Sorry macOS users, but Apple has gone too far for some of us devs - samcat116
https://www.gridsagegames.com/blog/2019/09/sorry-mac-users-apple-doesnt-care-about-us-devs/
======
rs23296008n1
As someone who recently worked in game dev I'm not sure why 32 bit was even a
factor as 64 bit is likely your default target anyway - has been for awhile.
So, killing 32 bit is not a real issue.

Notorizing can be seen as just another cost of targeting a platform. So do it.
You will need at least one machine anyway to do basic testing on. So use that.
Get the cheapest imac or whatever you require. So, mac hardware isn't a real
issue.

I found the statistics a bit strange as well. Sales were 2% linux, 4% mac, 94%
windows. Yet support was divided 30% linux, 50% mac and 20% windows. This
suggests linux is more problematic per sale than mac. Yet he has no issue with
linux. If this was me, I'd be wanting to know exactly why linux/mac was
generating so many tickets. The answer will likely help the overall product.

Personally, you need to jump through so many hoops to release software that
none of these thus far mentioned should be big enough to stop you. The real
reasons should be: is there a demand in this target market; will that demand
generate sufficient profit?

As I'm starting my own journey on this I see all the platforms and app stores
have various issues. Everything has tradeoffs. The article's author needs to
come up with better arguments.

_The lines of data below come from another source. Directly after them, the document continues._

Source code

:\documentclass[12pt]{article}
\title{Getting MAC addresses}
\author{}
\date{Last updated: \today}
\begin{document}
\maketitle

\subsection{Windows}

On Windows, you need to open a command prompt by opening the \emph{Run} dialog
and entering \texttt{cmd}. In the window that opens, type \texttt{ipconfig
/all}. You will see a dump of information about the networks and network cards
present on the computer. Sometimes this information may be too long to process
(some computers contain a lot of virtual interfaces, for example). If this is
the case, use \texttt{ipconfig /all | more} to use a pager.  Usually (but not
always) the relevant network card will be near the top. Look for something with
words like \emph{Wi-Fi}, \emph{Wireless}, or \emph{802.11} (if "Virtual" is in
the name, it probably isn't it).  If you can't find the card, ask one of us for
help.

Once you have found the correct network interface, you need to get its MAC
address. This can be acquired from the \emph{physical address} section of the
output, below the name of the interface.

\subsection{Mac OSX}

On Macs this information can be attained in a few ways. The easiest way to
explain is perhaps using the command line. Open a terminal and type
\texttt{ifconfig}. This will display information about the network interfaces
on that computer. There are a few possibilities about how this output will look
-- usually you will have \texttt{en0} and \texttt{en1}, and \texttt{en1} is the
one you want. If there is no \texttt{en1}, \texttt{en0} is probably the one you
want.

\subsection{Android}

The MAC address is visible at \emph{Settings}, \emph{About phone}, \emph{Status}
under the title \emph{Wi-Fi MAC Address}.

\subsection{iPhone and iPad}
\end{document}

I just don't see his reasons as relevant in
comparison to the other much larger costs associated with development.

I'd actually recommend targeting multiple platforms just to force bugs to come
out. Different platforms / compilers see and expose different issues in your
codebase. So far I'm quite happy to have cross platform support even when i
don't necessarily release on those platforms yet.

I find art, sound and game assets are more expensive than an apple dev account
or even a mac computer. Others have written in more detail on this. Even
generic business costs exceed the subscription/computer costs he's stating as
being barriers.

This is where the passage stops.